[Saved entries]

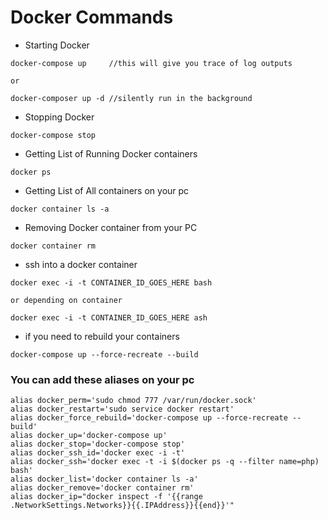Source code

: # Docker Commands

* Starting Docker

```
docker-compose up     //this will give you trace of log outputs

or 

docker-composer up -d //silently run in the background
```

* Stopping Docker
```
docker-compose stop
```

* Getting List of Running Docker containers 
```
docker ps
```

* Getting List of All containers on your pc
```
docker container ls -a
```

* Removing Docker container from your PC
```
docker container rm
```

* ssh into a docker container

```
docker exec -i -t CONTAINER_ID_GOES_HERE bash

or depending on container

docker exec -i -t CONTAINER_ID_GOES_HERE ash
```
* if you need to rebuild your containers
```
docker-compose up --force-recreate --build
```



### You can add these aliases on your pc 

```
alias docker_perm='sudo chmod 777 /var/run/docker.sock'
alias docker_restart='sudo service docker restart'
alias docker_force_rebuild='docker-compose up --force-recreate --build'
alias docker_up='docker-compose up'
alias docker_stop='docker-compose stop'
alias docker_ssh_id='docker exec -i -t'
alias docker_ssh='docker exec -t -i $(docker ps -q --filter name=php) bash'
alias docker_list='docker container ls -a'
alias docker_remove='docker container rm'
alias docker_ip="docker inspect -f '{{range .NetworkSettings.Networks}}{{.IPAddress}}{{end}}'"
```
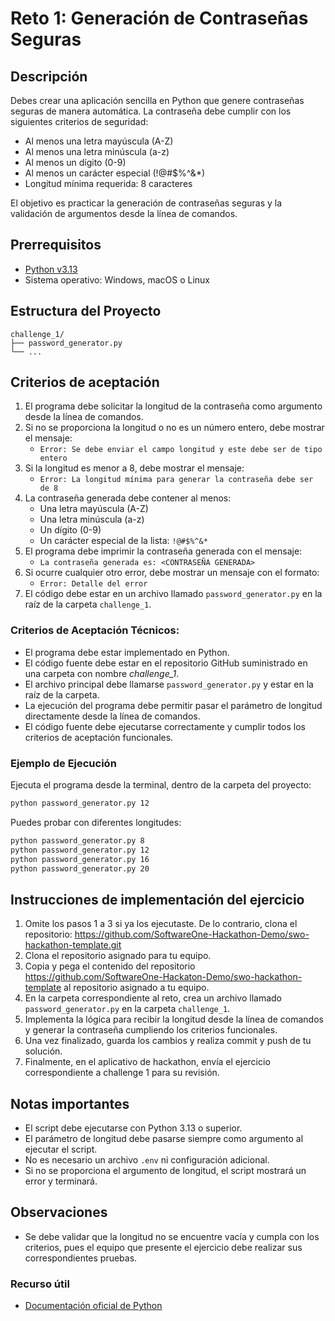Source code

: 
# Reto 1: Generación de Contraseñas Seguras

## Descripción

Debes crear una aplicación sencilla en Python que genere contraseñas seguras de manera automática. La contraseña debe cumplir con los siguientes criterios de seguridad:
- Al menos una letra mayúscula (A-Z)
- Al menos una letra minúscula (a-z)
- Al menos un dígito (0-9)
- Al menos un carácter especial (!@#$%^&*)
- Longitud mínima requerida: 8 caracteres

El objetivo es practicar la generación de contraseñas seguras y la validación de argumentos desde la línea de comandos.

## Prerrequisitos

- [Python v3.13](https://wiki.python.org/moin/BeginnersGuide/Download)
- Sistema operativo: Windows, macOS o Linux

## Estructura del Proyecto

```
challenge_1/
├── password_generator.py
└── ...
```

## Criterios de aceptación

1. El programa debe solicitar la longitud de la contraseña como argumento desde la línea de comandos.
2. Si no se proporciona la longitud o no es un número entero, debe mostrar el mensaje:
   - `Error: Se debe enviar el campo longitud y este debe ser de tipo entero`
3. Si la longitud es menor a 8, debe mostrar el mensaje:
   - `Error: La longitud mínima para generar la contraseña debe ser de 8`
4. La contraseña generada debe contener al menos:
   - Una letra mayúscula (A-Z)
   - Una letra minúscula (a-z)
   - Un dígito (0-9)
   - Un carácter especial de la lista: `!@#$%^&*`
5. El programa debe imprimir la contraseña generada con el mensaje:
   - `La contraseña generada es: <CONTRASEÑA GENERADA>`
6. Si ocurre cualquier otro error, debe mostrar un mensaje con el formato:
   - `Error: Detalle del error`
7. El código debe estar en un archivo llamado `password_generator.py` en la raíz de la carpeta `challenge_1`.

### Criterios de Aceptación Técnicos:
- El programa debe estar implementado en Python.
- El código fuente debe estar en el repositorio GitHub suministrado en una carpeta con nombre _challenge_1_.
- El archivo principal debe llamarse `password_generator.py` y estar en la raíz de la carpeta.
- La ejecución del programa debe permitir pasar el parámetro de longitud directamente desde la línea de comandos.
- El código fuente debe ejecutarse correctamente y cumplir todos los criterios de aceptación funcionales.

### Ejemplo de Ejecución

Ejecuta el programa desde la terminal, dentro de la carpeta del proyecto:

```sh
python password_generator.py 12
```

Puedes probar con diferentes longitudes:

```sh
python password_generator.py 8
python password_generator.py 12
python password_generator.py 16
python password_generator.py 20
```

## Instrucciones de implementación del ejercicio

1. Omite los pasos 1 a 3 si ya los ejecutaste. De lo contrario, clona el repositorio:
   https://github.com/SoftwareOne-Hackathon-Demo/swo-hackathon-template.git
2. Clona el repositorio asignado para tu equipo.
3. Copia y pega el contenido del repositorio https://github.com/SoftwareOne-Hackaton-Demo/swo-hackathon-template al repositorio asignado a tu equipo.
4. En la carpeta correspondiente al reto, crea un archivo llamado `password_generator.py` en la carpeta `challenge_1`.
5. Implementa la lógica para recibir la longitud desde la línea de comandos y generar la contraseña cumpliendo los criterios funcionales.
6. Una vez finalizado, guarda los cambios y realiza commit y push de tu solución.
7. Finalmente, en el aplicativo de hackathon, envía el ejercicio correspondiente a challenge 1 para su revisión.

## Notas importantes
- El script debe ejecutarse con Python 3.13 o superior.
- El parámetro de longitud debe pasarse siempre como argumento al ejecutar el script.
- No es necesario un archivo `.env` ni configuración adicional.
- Si no se proporciona el argumento de longitud, el script mostrará un error y terminará.

## Observaciones
- Se debe validar que la longitud no se encuentre vacía y cumpla con los criterios, pues el equipo que presente el ejercicio debe realizar sus correspondientes pruebas.

### Recurso útil
- [Documentación oficial de Python](https://docs.python.org/3/)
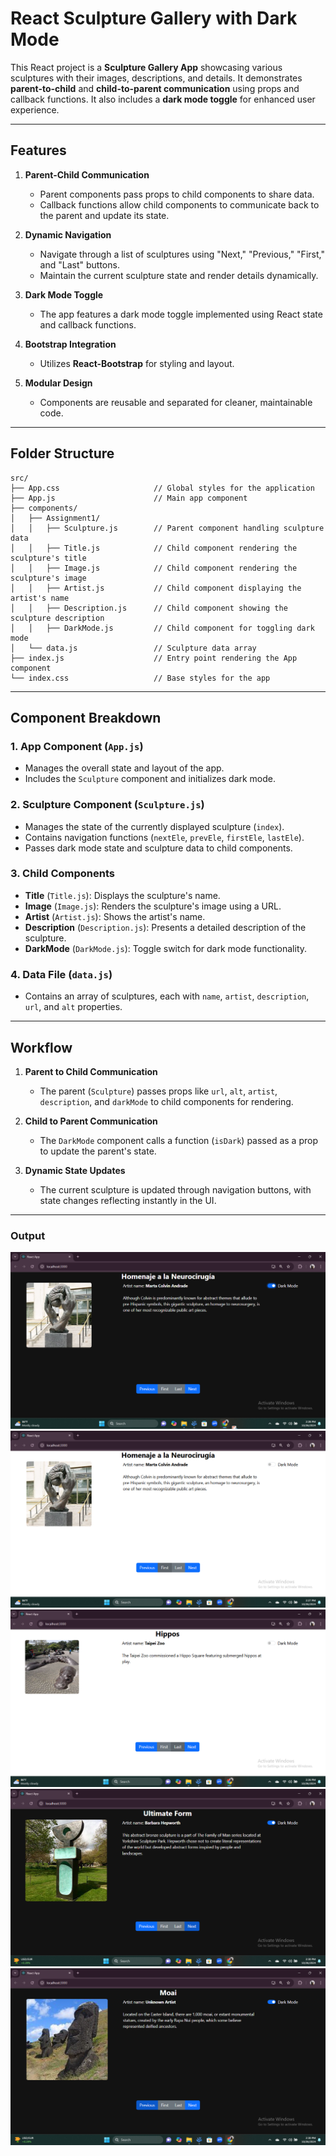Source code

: # React Sculpture Gallery with Dark Mode

This React project is a **Sculpture Gallery App** showcasing various sculptures with their images, descriptions, and details. It demonstrates **parent-to-child** and **child-to-parent communication** using props and callback functions. It also includes a **dark mode toggle** for enhanced user experience.

---

## Features

1. **Parent-Child Communication**
   - Parent components pass props to child components to share data.
   - Callback functions allow child components to communicate back to the parent and update its state.

2. **Dynamic Navigation**
   - Navigate through a list of sculptures using "Next," "Previous," "First," and "Last" buttons.
   - Maintain the current sculpture state and render details dynamically.

3. **Dark Mode Toggle**
   - The app features a dark mode toggle implemented using React state and callback functions.

4. **Bootstrap Integration**
   - Utilizes **React-Bootstrap** for styling and layout.

5. **Modular Design**
   - Components are reusable and separated for cleaner, maintainable code.

---

## Folder Structure

```
src/
├── App.css                     // Global styles for the application
├── App.js                      // Main app component
├── components/
│   ├── Assignment1/
│   │   ├── Sculpture.js        // Parent component handling sculpture data
│   │   ├── Title.js            // Child component rendering the sculpture's title
│   │   ├── Image.js            // Child component rendering the sculpture's image
│   │   ├── Artist.js           // Child component displaying the artist's name
│   │   ├── Description.js      // Child component showing the sculpture description
│   │   ├── DarkMode.js         // Child component for toggling dark mode
│   └── data.js                 // Sculpture data array
├── index.js                    // Entry point rendering the App component
└── index.css                   // Base styles for the app
```

---

## Component Breakdown

### 1. **App Component** (`App.js`)  
   - Manages the overall state and layout of the app.
   - Includes the `Sculpture` component and initializes dark mode.

### 2. **Sculpture Component** (`Sculpture.js`)  
   - Manages the state of the currently displayed sculpture (`index`).
   - Contains navigation functions (`nextEle`, `prevEle`, `firstEle`, `lastEle`).
   - Passes dark mode state and sculpture data to child components.

### 3. **Child Components**
   - **Title** (`Title.js`): Displays the sculpture's name.
   - **Image** (`Image.js`): Renders the sculpture's image using a URL.
   - **Artist** (`Artist.js`): Shows the artist's name.
   - **Description** (`Description.js`): Presents a detailed description of the sculpture.
   - **DarkMode** (`DarkMode.js`): Toggle switch for dark mode functionality.

### 4. **Data File** (`data.js`)  
   - Contains an array of sculptures, each with `name`, `artist`, `description`, `url`, and `alt` properties.

---

## Workflow

1. **Parent to Child Communication**
   - The parent (`Sculpture`) passes props like `url`, `alt`, `artist`, `description`, and `darkMode` to child components for rendering.

2. **Child to Parent Communication**
   - The `DarkMode` component calls a function (`isDark`) passed as a prop to update the parent's state.

3. **Dynamic State Updates**
   - The current sculpture is updated through navigation buttons, with state changes reflecting instantly in the UI.

---

### Output
![DarkMode](./DarkMode.png)
![FirstButton](./FirstButton.png)
![LastButton](./LastButton.png)
![NextButton](./NextButton.png)
![PreviousButton](./PreviousButton.png)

▸ Activity
Any pictures should be dropped; transcribe the rest of the records above exactly.

▸ Task response
Source code

: # Docker Commands

* Starting Docker

```
docker-compose up     //this will give you trace of log outputs

or 

docker-composer up -d //silently run in the background
```

* Stopping Docker
```
docker-compose stop
```

* Getting List of Running Docker containers 
```
docker ps
```

* Getting List of All containers on your pc
```
docker container ls -a
```

* Removing Docker container from your PC
```
docker container rm
```

* ssh into a docker container

```
docker exec -i -t CONTAINER_ID_GOES_HERE bash

or depending on container

docker exec -i -t CONTAINER_ID_GOES_HERE ash
```
* if you need to rebuild your containers
```
docker-compose up --force-recreate --build
```



### You can add these aliases on your pc 

```
alias docker_perm='sudo chmod 777 /var/run/docker.sock'
alias docker_restart='sudo service docker restart'
alias docker_force_rebuild='docker-compose up --force-recreate --build'
alias docker_up='docker-compose up'
alias docker_stop='docker-compose stop'
alias docker_ssh_id='docker exec -i -t'
alias docker_ssh='docker exec -t -i $(docker ps -q --filter name=php) bash'
alias docker_list='docker container ls -a'
alias docker_remove='docker container rm'
alias docker_ip="docker inspect -f '{{range .NetworkSettings.Networks}}{{.IPAddress}}{{end}}'"
```
Source code

: 
# Reto 1: Generación de Contraseñas Seguras

## Descripción

Debes crear una aplicación sencilla en Python que genere contraseñas seguras de manera automática. La contraseña debe cumplir con los siguientes criterios de seguridad:
- Al menos una letra mayúscula (A-Z)
- Al menos una letra minúscula (a-z)
- Al menos un dígito (0-9)
- Al menos un carácter especial (!@#$%^&*)
- Longitud mínima requerida: 8 caracteres

El objetivo es practicar la generación de contraseñas seguras y la validación de argumentos desde la línea de comandos.

## Prerrequisitos

- [Python v3.13](https://wiki.python.org/moin/BeginnersGuide/Download)
- Sistema operativo: Windows, macOS o Linux

## Estructura del Proyecto

```
challenge_1/
├── password_generator.py
└── ...
```

## Criterios de aceptación

1. El programa debe solicitar la longitud de la contraseña como argumento desde la línea de comandos.
2. Si no se proporciona la longitud o no es un número entero, debe mostrar el mensaje:
   - `Error: Se debe enviar el campo longitud y este debe ser de tipo entero`
3. Si la longitud es menor a 8, debe mostrar el mensaje:
   - `Error: La longitud mínima para generar la contraseña debe ser de 8`
4. La contraseña generada debe contener al menos:
   - Una letra mayúscula (A-Z)
   - Una letra minúscula (a-z)
   - Un dígito (0-9)
   - Un carácter especial de la lista: `!@#$%^&*`
5. El programa debe imprimir la contraseña generada con el mensaje:
   - `La contraseña generada es: <CONTRASEÑA GENERADA>`
6. Si ocurre cualquier otro error, debe mostrar un mensaje con el formato:
   - `Error: Detalle del error`
7. El código debe estar en un archivo llamado `password_generator.py` en la raíz de la carpeta `challenge_1`.

### Criterios de Aceptación Técnicos:
- El programa debe estar implementado en Python.
- El código fuente debe estar en el repositorio GitHub suministrado en una carpeta con nombre _challenge_1_.
- El archivo principal debe llamarse `password_generator.py` y estar en la raíz de la carpeta.
- La ejecución del programa debe permitir pasar el parámetro de longitud directamente desde la línea de comandos.
- El código fuente debe ejecutarse correctamente y cumplir todos los criterios de aceptación funcionales.

### Ejemplo de Ejecución

Ejecuta el programa desde la terminal, dentro de la carpeta del proyecto:

```sh
python password_generator.py 12
```

Puedes probar con diferentes longitudes:

```sh
python password_generator.py 8
python password_generator.py 12
python password_generator.py 16
python password_generator.py 20
```

## Instrucciones de implementación del ejercicio

1. Omite los pasos 1 a 3 si ya los ejecutaste. De lo contrario, clona el repositorio:
   https://github.com/SoftwareOne-Hackathon-Demo/swo-hackathon-template.git
2. Clona el repositorio asignado para tu equipo.
3. Copia y pega el contenido del repositorio https://github.com/SoftwareOne-Hackaton-Demo/swo-hackathon-template al repositorio asignado a tu equipo.
4. En la carpeta correspondiente al reto, crea un archivo llamado `password_generator.py` en la carpeta `challenge_1`.
5. Implementa la lógica para recibir la longitud desde la línea de comandos y generar la contraseña cumpliendo los criterios funcionales.
6. Una vez finalizado, guarda los cambios y realiza commit y push de tu solución.
7. Finalmente, en el aplicativo de hackathon, envía el ejercicio correspondiente a challenge 1 para su revisión.

## Notas importantes
- El script debe ejecutarse con Python 3.13 o superior.
- El parámetro de longitud debe pasarse siempre como argumento al ejecutar el script.
- No es necesario un archivo `.env` ni configuración adicional.
- Si no se proporciona el argumento de longitud, el script mostrará un error y terminará.

## Observaciones
- Se debe validar que la longitud no se encuentre vacía y cumpla con los criterios, pues el equipo que presente el ejercicio debe realizar sus correspondientes pruebas.

### Recurso útil
- [Documentación oficial de Python](https://docs.python.org/3/)
Source code

: # React Sculpture Gallery with Dark Mode

This React project is a **Sculpture Gallery App** showcasing various sculptures with their images, descriptions, and details. It demonstrates **parent-to-child** and **child-to-parent communication** using props and callback functions. It also includes a **dark mode toggle** for enhanced user experience.

---

## Features

1. **Parent-Child Communication**
   - Parent components pass props to child components to share data.
   - Callback functions allow child components to communicate back to the parent and update its state.

2. **Dynamic Navigation**
   - Navigate through a list of sculptures using "Next," "Previous," "First," and "Last" buttons.
   - Maintain the current sculpture state and render details dynamically.

3. **Dark Mode Toggle**
   - The app features a dark mode toggle implemented using React state and callback functions.

4. **Bootstrap Integration**
   - Utilizes **React-Bootstrap** for styling and layout.

5. **Modular Design**
   - Components are reusable and separated for cleaner, maintainable code.

---

## Folder Structure

```
src/
├── App.css                     // Global styles for the application
├── App.js                      // Main app component
├── components/
│   ├── Assignment1/
│   │   ├── Sculpture.js        // Parent component handling sculpture data
│   │   ├── Title.js            // Child component rendering the sculpture's title
│   │   ├── Image.js            // Child component rendering the sculpture's image
│   │   ├── Artist.js           // Child component displaying the artist's name
│   │   ├── Description.js      // Child component showing the sculpture description
│   │   ├── DarkMode.js         // Child component for toggling dark mode
│   └── data.js                 // Sculpture data array
├── index.js                    // Entry point rendering the App component
└── index.css                   // Base styles for the app
```

---

## Component Breakdown

### 1. **App Component** (`App.js`)  
   - Manages the overall state and layout of the app.
   - Includes the `Sculpture` component and initializes dark mode.

### 2. **Sculpture Component** (`Sculpture.js`)  
   - Manages the state of the currently displayed sculpture (`index`).
   - Contains navigation functions (`nextEle`, `prevEle`, `firstEle`, `lastEle`).
   - Passes dark mode state and sculpture data to child components.

### 3. **Child Components**
   - **Title** (`Title.js`): Displays the sculpture's name.
   - **Image** (`Image.js`): Renders the sculpture's image using a URL.
   - **Artist** (`Artist.js`): Shows the artist's name.
   - **Description** (`Description.js`): Presents a detailed description of the sculpture.
   - **DarkMode** (`DarkMode.js`): Toggle switch for dark mode functionality.

### 4. **Data File** (`data.js`)  
   - Contains an array of sculptures, each with `name`, `artist`, `description`, `url`, and `alt` properties.

---

## Workflow

1. **Parent to Child Communication**
   - The parent (`Sculpture`) passes props like `url`, `alt`, `artist`, `description`, and `darkMode` to child components for rendering.

2. **Child to Parent Communication**
   - The `DarkMode` component calls a function (`isDark`) passed as a prop to update the parent's state.

3. **Dynamic State Updates**
   - The current sculpture is updated through navigation buttons, with state changes reflecting instantly in the UI.

---

### Output
![DarkMode](./DarkMode.png)
![FirstButton](./FirstButton.png)
![LastButton](./LastButton.png)
![NextButton](./NextButton.png)
![PreviousButton](./PreviousButton.png)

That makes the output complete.